Find the string "created" in the entries and copy each line that has it.

++++ EXTRACTED RECORDS

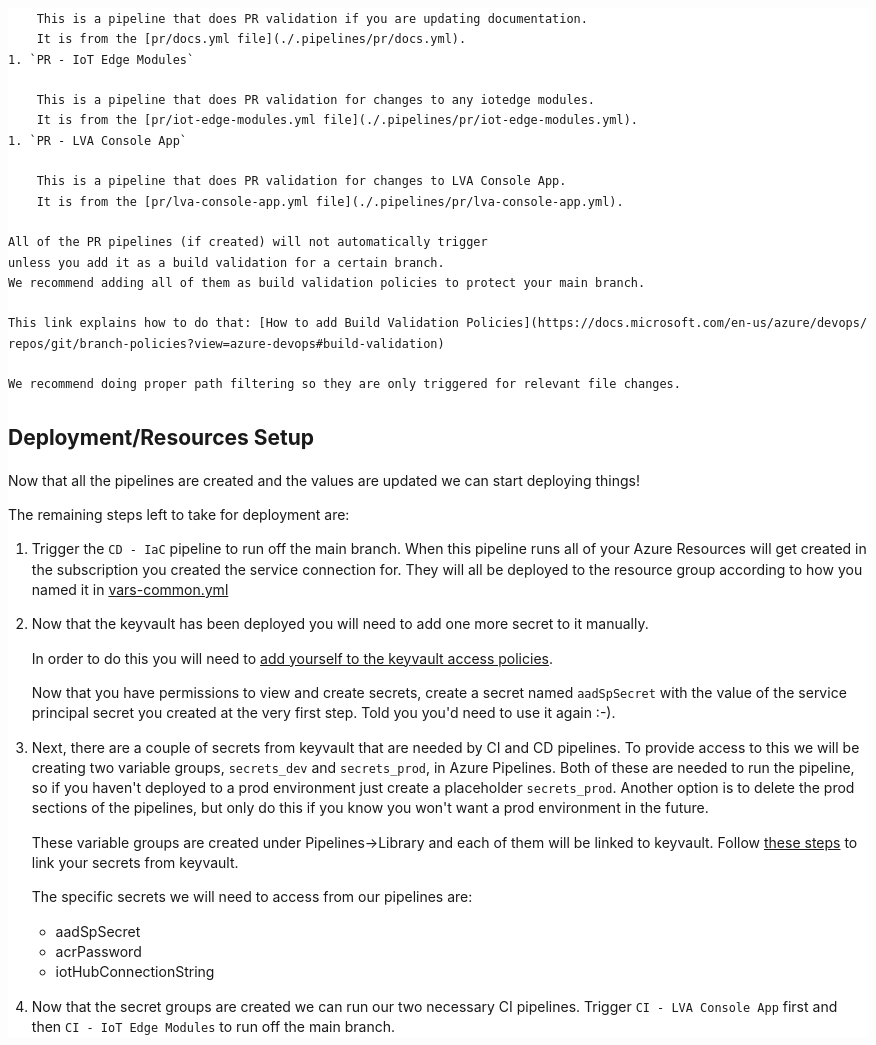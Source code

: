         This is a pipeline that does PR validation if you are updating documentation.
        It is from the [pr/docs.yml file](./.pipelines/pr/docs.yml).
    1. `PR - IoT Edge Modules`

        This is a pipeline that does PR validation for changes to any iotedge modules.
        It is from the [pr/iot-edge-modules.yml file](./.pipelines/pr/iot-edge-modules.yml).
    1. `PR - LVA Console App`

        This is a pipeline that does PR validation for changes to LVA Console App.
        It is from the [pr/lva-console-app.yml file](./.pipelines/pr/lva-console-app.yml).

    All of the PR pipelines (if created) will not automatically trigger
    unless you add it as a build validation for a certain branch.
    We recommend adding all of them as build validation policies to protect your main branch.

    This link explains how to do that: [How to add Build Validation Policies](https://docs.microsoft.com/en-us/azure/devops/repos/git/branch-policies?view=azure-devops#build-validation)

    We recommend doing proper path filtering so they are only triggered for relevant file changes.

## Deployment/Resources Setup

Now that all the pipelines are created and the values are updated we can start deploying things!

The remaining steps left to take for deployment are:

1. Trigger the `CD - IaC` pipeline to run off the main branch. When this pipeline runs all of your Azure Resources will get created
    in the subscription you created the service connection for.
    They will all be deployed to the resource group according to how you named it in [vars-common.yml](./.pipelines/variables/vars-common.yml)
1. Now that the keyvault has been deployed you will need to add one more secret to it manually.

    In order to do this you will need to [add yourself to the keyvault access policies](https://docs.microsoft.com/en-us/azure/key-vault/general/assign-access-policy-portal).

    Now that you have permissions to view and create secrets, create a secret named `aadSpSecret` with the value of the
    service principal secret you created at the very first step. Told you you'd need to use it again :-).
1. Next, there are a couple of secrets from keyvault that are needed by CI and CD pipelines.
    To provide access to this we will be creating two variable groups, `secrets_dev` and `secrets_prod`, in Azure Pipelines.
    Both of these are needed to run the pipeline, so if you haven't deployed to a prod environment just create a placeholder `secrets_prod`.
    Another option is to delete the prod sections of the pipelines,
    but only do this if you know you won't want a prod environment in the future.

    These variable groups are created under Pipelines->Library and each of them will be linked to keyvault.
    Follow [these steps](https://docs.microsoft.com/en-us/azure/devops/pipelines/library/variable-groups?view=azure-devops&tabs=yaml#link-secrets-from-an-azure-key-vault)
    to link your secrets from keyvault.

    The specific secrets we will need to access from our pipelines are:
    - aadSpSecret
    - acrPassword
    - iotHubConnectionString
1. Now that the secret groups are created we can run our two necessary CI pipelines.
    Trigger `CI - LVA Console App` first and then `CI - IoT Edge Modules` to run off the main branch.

++++++++
++++ EXTRACTED RECORDS

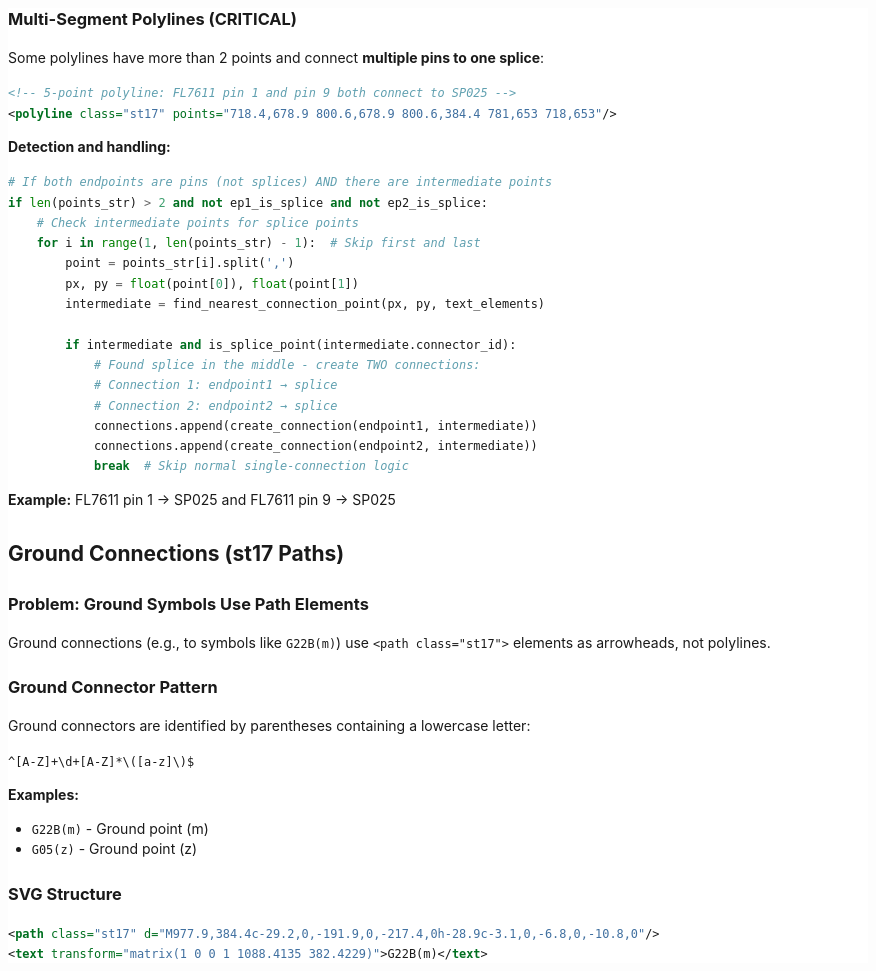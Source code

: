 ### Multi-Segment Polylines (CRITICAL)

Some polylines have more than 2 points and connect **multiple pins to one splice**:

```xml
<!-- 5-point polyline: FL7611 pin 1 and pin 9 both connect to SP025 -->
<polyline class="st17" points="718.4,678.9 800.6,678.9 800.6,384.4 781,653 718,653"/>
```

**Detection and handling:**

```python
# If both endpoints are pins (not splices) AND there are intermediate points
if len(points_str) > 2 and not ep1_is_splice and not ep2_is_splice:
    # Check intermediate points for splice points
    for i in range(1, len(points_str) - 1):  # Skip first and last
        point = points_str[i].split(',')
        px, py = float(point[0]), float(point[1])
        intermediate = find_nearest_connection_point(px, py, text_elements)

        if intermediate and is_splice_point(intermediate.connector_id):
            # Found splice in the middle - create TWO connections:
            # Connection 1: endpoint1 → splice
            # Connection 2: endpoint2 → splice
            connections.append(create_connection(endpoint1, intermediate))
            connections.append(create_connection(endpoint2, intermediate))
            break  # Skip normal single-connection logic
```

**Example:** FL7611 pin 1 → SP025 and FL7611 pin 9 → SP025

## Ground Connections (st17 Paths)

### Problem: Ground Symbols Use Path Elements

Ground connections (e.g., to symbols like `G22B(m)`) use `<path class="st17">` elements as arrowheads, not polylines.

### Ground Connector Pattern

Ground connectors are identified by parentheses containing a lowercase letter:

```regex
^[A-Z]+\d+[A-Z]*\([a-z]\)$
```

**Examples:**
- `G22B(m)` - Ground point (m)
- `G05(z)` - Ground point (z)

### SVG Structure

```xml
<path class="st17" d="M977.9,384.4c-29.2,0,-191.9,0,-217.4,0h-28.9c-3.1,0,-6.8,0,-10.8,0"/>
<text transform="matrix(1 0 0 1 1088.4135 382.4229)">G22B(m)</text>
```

++++++++
++++ EXTRACTED RECORDS

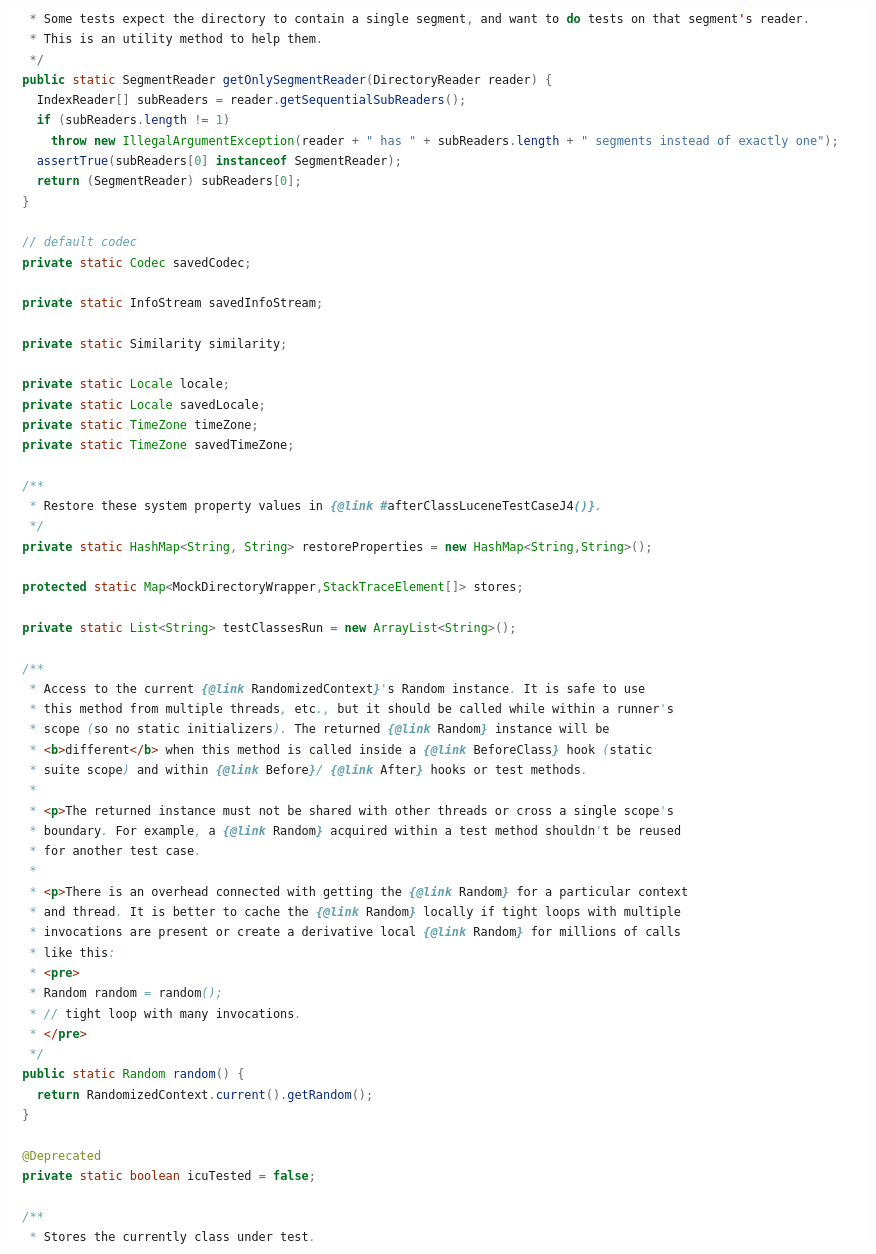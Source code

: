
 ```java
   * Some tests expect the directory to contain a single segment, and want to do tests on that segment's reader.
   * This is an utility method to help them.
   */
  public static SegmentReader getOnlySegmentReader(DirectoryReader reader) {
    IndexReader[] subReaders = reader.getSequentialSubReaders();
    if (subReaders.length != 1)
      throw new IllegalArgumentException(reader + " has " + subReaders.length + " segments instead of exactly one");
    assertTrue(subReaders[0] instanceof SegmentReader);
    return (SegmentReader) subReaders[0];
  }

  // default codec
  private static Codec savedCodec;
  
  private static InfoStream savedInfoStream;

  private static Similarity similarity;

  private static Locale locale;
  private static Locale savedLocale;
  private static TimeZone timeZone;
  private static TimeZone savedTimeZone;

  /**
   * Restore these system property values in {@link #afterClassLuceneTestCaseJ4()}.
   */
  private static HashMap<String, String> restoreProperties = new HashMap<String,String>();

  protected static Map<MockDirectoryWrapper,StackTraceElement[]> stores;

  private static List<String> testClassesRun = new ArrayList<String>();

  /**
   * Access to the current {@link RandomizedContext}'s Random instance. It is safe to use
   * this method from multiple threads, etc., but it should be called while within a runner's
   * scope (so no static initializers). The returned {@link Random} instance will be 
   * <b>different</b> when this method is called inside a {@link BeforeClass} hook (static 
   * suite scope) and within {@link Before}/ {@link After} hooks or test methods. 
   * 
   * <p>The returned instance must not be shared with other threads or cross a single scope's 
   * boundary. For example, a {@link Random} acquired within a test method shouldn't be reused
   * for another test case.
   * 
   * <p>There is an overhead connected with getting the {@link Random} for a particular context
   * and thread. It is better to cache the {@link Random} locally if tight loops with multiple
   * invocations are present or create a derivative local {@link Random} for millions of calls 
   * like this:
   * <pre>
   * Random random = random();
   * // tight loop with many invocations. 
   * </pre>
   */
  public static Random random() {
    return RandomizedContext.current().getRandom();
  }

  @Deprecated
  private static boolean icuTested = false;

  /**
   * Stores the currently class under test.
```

++++++++

*RESPONSE TO THE TASK*
    All of the PR pipelines (if created) will not automatically trigger
Now that all the pipelines are created and the values are updated we can start deploying things!
1. Trigger the `CD - IaC` pipeline to run off the main branch. When this pipeline runs all of your Azure Resources will get created
    in the subscription you created the service connection for.
    service principal secret you created at the very first step. Told you you'd need to use it again :-).
    These variable groups are created under Pipelines->Library and each of them will be linked to keyvault.
1. Now that the secret groups are created we can run our two necessary CI pipelines.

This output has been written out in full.